Se ne va una delle più elusive personalità della scena internazionale che ha governato per diciassette anni il Paese più isolato al mondo.
Un’autopsia eseguita ieri ha confermato le cause del decesso, avvenuto mentre Kim si trovava in treno per una delle sue misteriose visite in giro per lo Stato asiatico. Il despota nord-coreano era stato colto già nell’agosto 2008 da un attacco cardiaco, che lo aveva lasciato con serie difficoltà di movimento nel braccio e nella gamba sinistri. Nonostante le indiscrezioni sulle sue precarie condizioni di salute, sembra si fosse ripreso e stava lavorando alacremente per organizzare quella che a Pyongyang veniva già considerata la visita del secolo, quella del segretario generale delle Nazioni Unite Ban Ki-moon.
Gli succederà il figlio prediletto, il terzogenito Kim Jong-un, dall’anno scorso promosso generale e asceso ai vertici del Partito Comunista, pur di fatto non essendo praticamente mai comparso nella vita pubblica. Di lui si sa poco o nulla: circolano pochissime foto, tutte diffuse dai mass media di Stato. Ha studiato in Svizzera, adora la pallacanestro. E assomiglia “in tutto” al padre.
Sarà lui a presiedere la commissione incaricata di allestire i solenni funerali di Stato, che si terranno il 28 dicembre prossimo a Pyongyang e ai quali, ha puntualizzato la stessa Kcna, non sarà invitata alcuna delegazione straniera, in armonia con le rigidissime consuetudini del regime.

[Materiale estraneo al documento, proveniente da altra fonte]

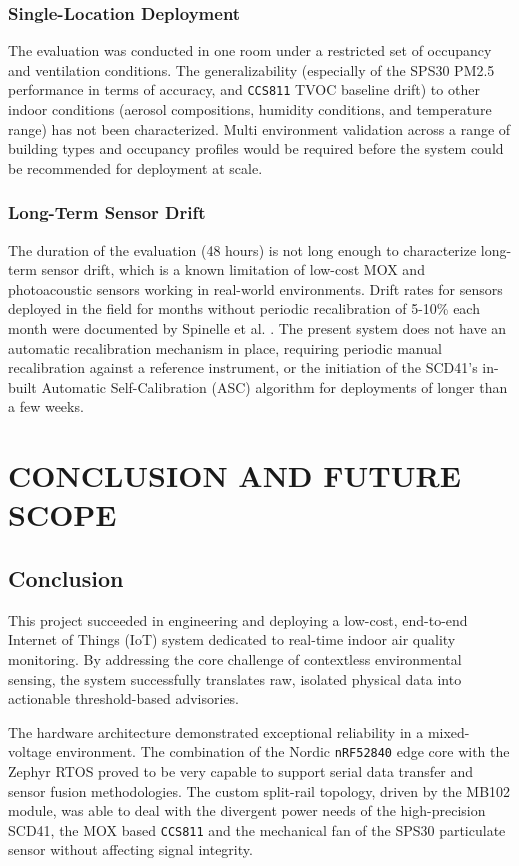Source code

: \documentclass[conference]{IEEEtran}
\begin{document}
\subsubsection{Single-Location Deployment}
The evaluation was conducted in one room under a restricted set of occupancy and ventilation conditions. The generalizability (especially of the SPS30 PM2.5 performance in terms of accuracy, and \texttt{CCS811} TVOC baseline drift) to other indoor conditions (aerosol compositions, humidity conditions, and temperature range) has not been characterized. Multi environment validation across a range of building types and occupancy profiles would be required before the system could be recommended for deployment at scale.

\subsubsection{Long-Term Sensor Drift}
The duration of the evaluation (48 hours) is not long enough to characterize long-term sensor drift, which is a known limitation of low-cost MOX and photoacoustic sensors working in real-world environments. Drift rates for sensors deployed in the field for months without periodic recalibration of 5-10\% each month were documented by Spinelle et al. \cite{b14}. The present system does not have an automatic recalibration mechanism in place, requiring periodic manual recalibration against a reference instrument, or the initiation of the SCD41's in-built Automatic Self-Calibration (ASC) algorithm for deployments of longer than a few weeks.

\section{CONCLUSION AND FUTURE SCOPE}
\subsection{Conclusion}
This project succeeded in engineering and deploying a low-cost, end-to-end Internet of Things (IoT) system dedicated to real-time indoor air quality monitoring. By addressing the core challenge of contextless environmental sensing, the system successfully translates raw, isolated physical data into actionable threshold-based advisories.

The hardware architecture demonstrated exceptional reliability in a mixed-voltage environment. The combination of the Nordic \texttt{nRF52840} edge core with the Zephyr RTOS proved to be very capable to support serial data transfer and sensor fusion methodologies. The custom split-rail topology, driven by the MB102 module, was able to deal with the divergent power needs of the high-precision SCD41, the MOX based \texttt{CCS811} and the mechanical fan of the SPS30 particulate sensor without affecting signal integrity.
\end{document}

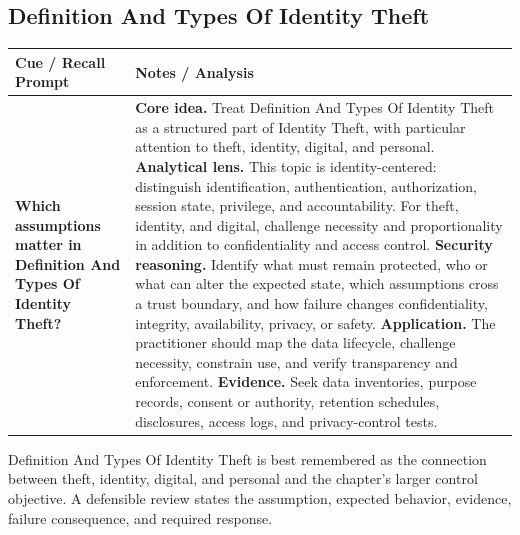 \documentclass[11pt]{article}
\newcommand{\CornellHeader}{%
\rowcolor{Navy}\color{white}\bfseries Cue / Recall Prompt & \color{white}\bfseries Notes / Analysis\\\hline}
\newcommand{\CornellRow}[2]{%
\cellcolor{CueGray}\RaggedRight\textbf{#1} & \RaggedRight #2\\\hline}
\begin{document}
\subsection*{Definition And Types Of Identity Theft}
\begin{longtable}{>{\RaggedRight\arraybackslash}p{}|>{\RaggedRight\arraybackslash}p{}}
\CornellHeader
\CornellRow{Which assumptions matter in Definition And Types Of Identity Theft?}{\textbf{Core idea.} Treat Definition And Types Of Identity Theft as a structured part of Identity Theft, with particular attention to theft, identity, digital, and personal. \textbf{Analytical lens.} This topic is identity-centered: distinguish identification, authentication, authorization, session state, privilege, and accountability. For theft, identity, and digital, challenge necessity and proportionality in addition to confidentiality and access control. \textbf{Security reasoning.} Identify what must remain protected, who or what can alter the expected state, which assumptions cross a trust boundary, and how failure changes confidentiality, integrity, availability, privacy, or safety. \textbf{Application.} The practitioner should map the data lifecycle, challenge necessity, constrain use, and verify transparency and enforcement. \textbf{Evidence.} Seek data inventories, purpose records, consent or authority, retention schedules, disclosures, access logs, and privacy-control tests.}
\end{longtable}
\begin{topicsummary}
Definition And Types Of Identity Theft is best remembered as the connection between theft, identity, digital, and personal and the chapter's larger control objective. A defensible review states the assumption, expected behavior, evidence, failure consequence, and required response.
\end{topicsummary}
\end{document}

Il lutto nazionale è stato proclamato retroattivamente dal 17 dicembre al 29 del mese.

Il leader nord-coreano Kim Jong-Il con il figlio Kim Jong-Un, in una foto del 2010 (Ansa/Epa/Miguel Toran)
LE REAZIONI. A seguito dell’annuncio della morte del “caro leader” Kim Jong-li, la Corea del Sud ha deciso lo stato di massima allerta delle forze armate. Lo rende noto l’agenzia Yonhap, secondo cui la Blue House, la presidenza sudcoreana, ha convocato “d’urgenza” il Consiglio di sicurezza nazionale.
Il presidente americano Barack Obama, dopo una telefonata con il presidente della Corea del Sud, Lee Myung-Bak, ha “riaffermato la forza dell’impegno degli Stati Uniti per assicurare la stabilità della penisola coreana e la sicurezza del nostro alleato, la Repubblica coreana” del Sud.
Sul fronte nipponico riunione d’emergenza del consiglio di sicurezza giapponese. Il premier Yoshihiko Noda, secondo i media nazionali, ha disposto di tenere contatti “serrati” con Usa, Cina e Corea del Sud sulla vicenda, oltre che ad avviare ogni preparativo “per fronteggiare” gli scenari possibili.
“Il governo esprime le sue condoglianze dopo l’annuncio improvviso del decesso inatteso del presidente della Commissione della difesa nazionale della Corea del Nord, Kim Jong-Il”, ha dichiarato il portavoce del governo, Osamu Fujimura. “Il governo giapponese spera che questa situazione non avrà conseguenze negative sulla pace e la stabilità nella penisola coreana”.
Ecco le parole dalla Cina, dal portavoce del ministero degli Esteri: “Siamo scioccati di sapere che il leader della Corea del Nord e compagno Kim Jong-Il è mancato ed esprimiamo il nostro profondo cordoglio per la sua scomparsa a tutto il popolo della Corea del Nord”.